[Provided data]

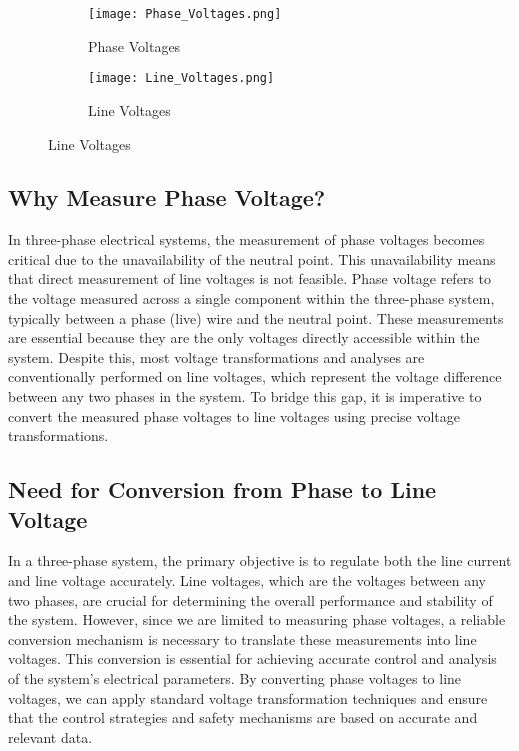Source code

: \begin{figure}[h]
    \centering
    \begin{subfigure}[b]{0.4\textwidth}
        \centering
        \texttt{[image: Phase\_Voltages.png]}
        \caption{Phase Voltages}
        \label{fig:Phase Voltages}
    \end{subfigure}
    \begin{subfigure}[b]{0.4\textwidth}
        \centering
        \texttt{[image: Line\_Voltages.png]}
        \caption{Line Voltages}
        \label{fig:Line Voltages}
    \end{subfigure}
\end{figure}

\subsection{Why Measure Phase Voltage?}
In three-phase electrical systems, the measurement of phase voltages becomes
critical due to the unavailability of the neutral point. This unavailability
means that direct measurement of line voltages is not feasible. Phase voltage
refers to the voltage measured across a single component within the three-phase
system, typically between a phase (live) wire and the neutral point. These
measurements are essential because they are the only voltages directly
accessible within the system. Despite this, most voltage transformations and
analyses are conventionally performed on line voltages, which represent the
voltage difference between any two phases in the system. To bridge this gap, it
is imperative to convert the measured phase voltages to line voltages using
precise voltage transformations.

\subsection{Need for Conversion from Phase to Line Voltage}
In a three-phase system, the primary objective is to regulate both the line
current and line voltage accurately. Line voltages, which are the voltages
between any two phases, are crucial for determining the overall performance and
stability of the system. However, since we are limited to measuring phase
voltages, a reliable conversion mechanism is necessary to translate these
measurements into line voltages. This conversion is essential for achieving
accurate control and analysis of the system's electrical parameters. By
converting phase voltages to line voltages, we can apply standard voltage
transformation techniques and ensure that the control strategies and safety
mechanisms are based on accurate and relevant data.

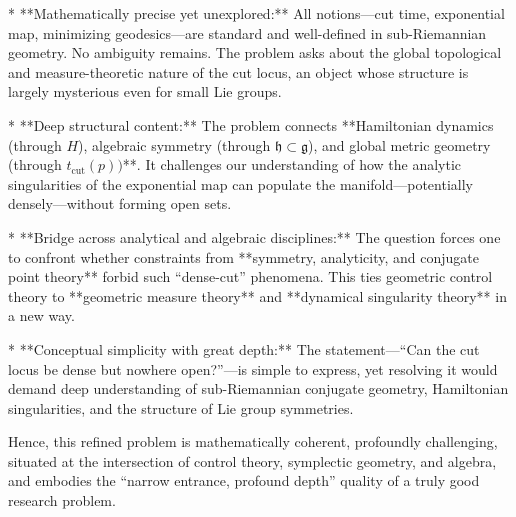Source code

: * **Mathematically precise yet unexplored:** All notions—cut time, exponential map, minimizing geodesics—are standard and well-defined in sub-Riemannian geometry. No ambiguity remains. The problem asks about the global topological and measure-theoretic nature of the cut locus, an object whose structure is largely mysterious even for small Lie groups.

* **Deep structural content:** The problem connects **Hamiltonian dynamics (through \(H\)), algebraic symmetry (through \(\mathfrak{h}\subset\mathfrak{g}\)), and global metric geometry (through \(t_{\mathrm{cut}}(p))\)**. It challenges our understanding of how the analytic singularities of the exponential map can populate the manifold—potentially densely—without forming open sets.

* **Bridge across analytical and algebraic disciplines:** The question forces one to confront whether constraints from **symmetry, analyticity, and conjugate point theory** forbid such “dense-cut” phenomena. This ties geometric control theory to **geometric measure theory** and **dynamical singularity theory** in a new way.

* **Conceptual simplicity with great depth:** The statement—“Can the cut locus be dense but nowhere open?”—is simple to express, yet resolving it would demand deep understanding of sub-Riemannian conjugate geometry, Hamiltonian singularities, and the structure of Lie group symmetries.

Hence, this refined problem is mathematically coherent, profoundly challenging, situated at the intersection of control theory, symplectic geometry, and algebra, and embodies the “narrow entrance, profound depth” quality of a truly good research problem.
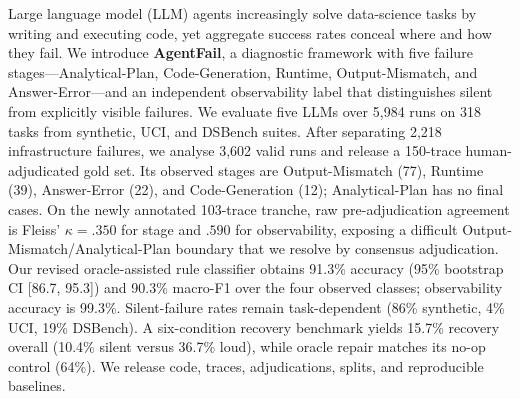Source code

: Large language model (LLM) agents increasingly solve data-science tasks by writing and executing code, yet aggregate success rates conceal where and how they fail. We introduce \textbf{AgentFail}, a diagnostic framework with five failure stages---Analytical-Plan, Code-Generation, Runtime, Output-Mismatch, and Answer-Error---and an independent observability label that distinguishes silent from explicitly visible failures. We evaluate five LLMs over 5{,}984 runs on 318 tasks from synthetic, UCI, and DSBench suites. After separating 2{,}218 infrastructure failures, we analyse 3{,}602 valid runs and release a 150-trace human-adjudicated gold set. Its observed stages are Output-Mismatch (77), Runtime (39), Answer-Error (22), and Code-Generation (12); Analytical-Plan has no final cases. On the newly annotated 103-trace tranche, raw pre-adjudication agreement is Fleiss' $\kappa=.350$ for stage and $.590$ for observability, exposing a difficult Output-Mismatch/Analytical-Plan boundary that we resolve by consensus adjudication. Our revised oracle-assisted rule classifier obtains 91.3\% accuracy (95\% bootstrap CI [86.7, 95.3]) and 90.3\% macro-F1 over the four observed classes; observability accuracy is 99.3\%. Silent-failure rates remain task-dependent (86\% synthetic, 4\% UCI, 19\% DSBench). A six-condition recovery benchmark yields 15.7\% recovery overall (10.4\% silent versus 36.7\% loud), while oracle repair matches its no-op control (64\%). We release code, traces, adjudications, splits, and reproducible baselines.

[Work instructions] Where an entry holds an image, drop the image and copy the remaining text exactly.

[Answer box]
Source code

: \begin{figure}[h]
    \centering
    \begin{subfigure}[b]{0.4\textwidth}
        \centering
        \texttt{[image: Phase\_Voltages.png]}
        \caption{Phase Voltages}
        \label{fig:Phase Voltages}
    \end{subfigure}
    \begin{subfigure}[b]{0.4\textwidth}
        \centering
        \texttt{[image: Line\_Voltages.png]}
        \caption{Line Voltages}
        \label{fig:Line Voltages}
    \end{subfigure}
\end{figure}

\subsection{Why Measure Phase Voltage?}
In three-phase electrical systems, the measurement of phase voltages becomes
critical due to the unavailability of the neutral point. This unavailability
means that direct measurement of line voltages is not feasible. Phase voltage
refers to the voltage measured across a single component within the three-phase
system, typically between a phase (live) wire and the neutral point. These
measurements are essential because they are the only voltages directly
accessible within the system. Despite this, most voltage transformations and
analyses are conventionally performed on line voltages, which represent the
voltage difference between any two phases in the system. To bridge this gap, it
is imperative to convert the measured phase voltages to line voltages using
precise voltage transformations.

\subsection{Need for Conversion from Phase to Line Voltage}
In a three-phase system, the primary objective is to regulate both the line
current and line voltage accurately. Line voltages, which are the voltages
between any two phases, are crucial for determining the overall performance and
stability of the system. However, since we are limited to measuring phase
voltages, a reliable conversion mechanism is necessary to translate these
measurements into line voltages. This conversion is essential for achieving
accurate control and analysis of the system's electrical parameters. By
converting phase voltages to line voltages, we can apply standard voltage
transformation techniques and ensure that the control strategies and safety
mechanisms are based on accurate and relevant data.

Source code

: * **Mathematically precise yet unexplored:** All notions—cut time, exponential map, minimizing geodesics—are standard and well-defined in sub-Riemannian geometry. No ambiguity remains. The problem asks about the global topological and measure-theoretic nature of the cut locus, an object whose structure is largely mysterious even for small Lie groups.

* **Deep structural content:** The problem connects **Hamiltonian dynamics (through \(H\)), algebraic symmetry (through \(\mathfrak{h}\subset\mathfrak{g}\)), and global metric geometry (through \(t_{\mathrm{cut}}(p))\)**. It challenges our understanding of how the analytic singularities of the exponential map can populate the manifold—potentially densely—without forming open sets.

* **Bridge across analytical and algebraic disciplines:** The question forces one to confront whether constraints from **symmetry, analyticity, and conjugate point theory** forbid such “dense-cut” phenomena. This ties geometric control theory to **geometric measure theory** and **dynamical singularity theory** in a new way.

* **Conceptual simplicity with great depth:** The statement—“Can the cut locus be dense but nowhere open?”—is simple to express, yet resolving it would demand deep understanding of sub-Riemannian conjugate geometry, Hamiltonian singularities, and the structure of Lie group symmetries.

Hence, this refined problem is mathematically coherent, profoundly challenging, situated at the intersection of control theory, symplectic geometry, and algebra, and embodies the “narrow entrance, profound depth” quality of a truly good research problem.
Source code

: Large language model (LLM) agents increasingly solve data-science tasks by writing and executing code, yet aggregate success rates conceal where and how they fail. We introduce \textbf{AgentFail}, a diagnostic framework with five failure stages---Analytical-Plan, Code-Generation, Runtime, Output-Mismatch, and Answer-Error---and an independent observability label that distinguishes silent from explicitly visible failures. We evaluate five LLMs over 5{,}984 runs on 318 tasks from synthetic, UCI, and DSBench suites. After separating 2{,}218 infrastructure failures, we analyse 3{,}602 valid runs and release a 150-trace human-adjudicated gold set. Its observed stages are Output-Mismatch (77), Runtime (39), Answer-Error (22), and Code-Generation (12); Analytical-Plan has no final cases. On the newly annotated 103-trace tranche, raw pre-adjudication agreement is Fleiss' $\kappa=.350$ for stage and $.590$ for observability, exposing a difficult Output-Mismatch/Analytical-Plan boundary that we resolve by consensus adjudication. Our revised oracle-assisted rule classifier obtains 91.3\% accuracy (95\% bootstrap CI [86.7, 95.3]) and 90.3\% macro-F1 over the four observed classes; observability accuracy is 99.3\%. Silent-failure rates remain task-dependent (86\% synthetic, 4\% UCI, 19\% DSBench). A six-condition recovery benchmark yields 15.7\% recovery overall (10.4\% silent versus 36.7\% loud), while oracle repair matches its no-op control (64\%). We release code, traces, adjudications, splits, and reproducible baselines.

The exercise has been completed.